Exercise goal
Output each record below exactly, and include all of them.

Data excerpts

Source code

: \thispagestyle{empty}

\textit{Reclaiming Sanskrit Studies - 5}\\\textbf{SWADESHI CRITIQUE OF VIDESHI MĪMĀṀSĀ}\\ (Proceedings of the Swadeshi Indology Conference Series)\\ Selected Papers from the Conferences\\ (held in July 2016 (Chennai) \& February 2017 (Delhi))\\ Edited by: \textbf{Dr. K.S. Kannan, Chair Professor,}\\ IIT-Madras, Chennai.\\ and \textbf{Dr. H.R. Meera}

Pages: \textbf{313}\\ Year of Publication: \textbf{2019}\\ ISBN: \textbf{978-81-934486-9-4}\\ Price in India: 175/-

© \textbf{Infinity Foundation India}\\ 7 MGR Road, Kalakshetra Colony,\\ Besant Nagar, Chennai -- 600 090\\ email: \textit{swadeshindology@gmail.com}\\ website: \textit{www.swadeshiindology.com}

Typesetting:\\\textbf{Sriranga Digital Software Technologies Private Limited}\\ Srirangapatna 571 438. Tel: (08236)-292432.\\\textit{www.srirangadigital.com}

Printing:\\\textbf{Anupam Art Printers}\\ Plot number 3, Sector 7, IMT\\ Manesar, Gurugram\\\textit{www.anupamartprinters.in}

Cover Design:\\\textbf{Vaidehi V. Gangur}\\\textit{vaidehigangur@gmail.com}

Exercise answer
Source code

: \thispagestyle{empty}

\textit{Reclaiming Sanskrit Studies - 5}\\\textbf{SWADESHI CRITIQUE OF VIDESHI MĪMĀṀSĀ}\\ (Proceedings of the Swadeshi Indology Conference Series)\\ Selected Papers from the Conferences\\ (held in July 2016 (Chennai) \& February 2017 (Delhi))\\ Edited by: \textbf{Dr. K.S. Kannan, Chair Professor,}\\ IIT-Madras, Chennai.\\ and \textbf{Dr. H.R. Meera}

Pages: \textbf{313}\\ Year of Publication: \textbf{2019}\\ ISBN: \textbf{978-81-934486-9-4}\\ Price in India: 175/-

© \textbf{Infinity Foundation India}\\ 7 MGR Road, Kalakshetra Colony,\\ Besant Nagar, Chennai -- 600 090\\ email: \textit{swadeshindology@gmail.com}\\ website: \textit{www.swadeshiindology.com}

Typesetting:\\\textbf{Sriranga Digital Software Technologies Private Limited}\\ Srirangapatna 571 438. Tel: (08236)-292432.\\\textit{www.srirangadigital.com}

Printing:\\\textbf{Anupam Art Printers}\\ Plot number 3, Sector 7, IMT\\ Manesar, Gurugram\\\textit{www.anupamartprinters.in}

Cover Design:\\\textbf{Vaidehi V. Gangur}\\\textit{vaidehigangur@gmail.com}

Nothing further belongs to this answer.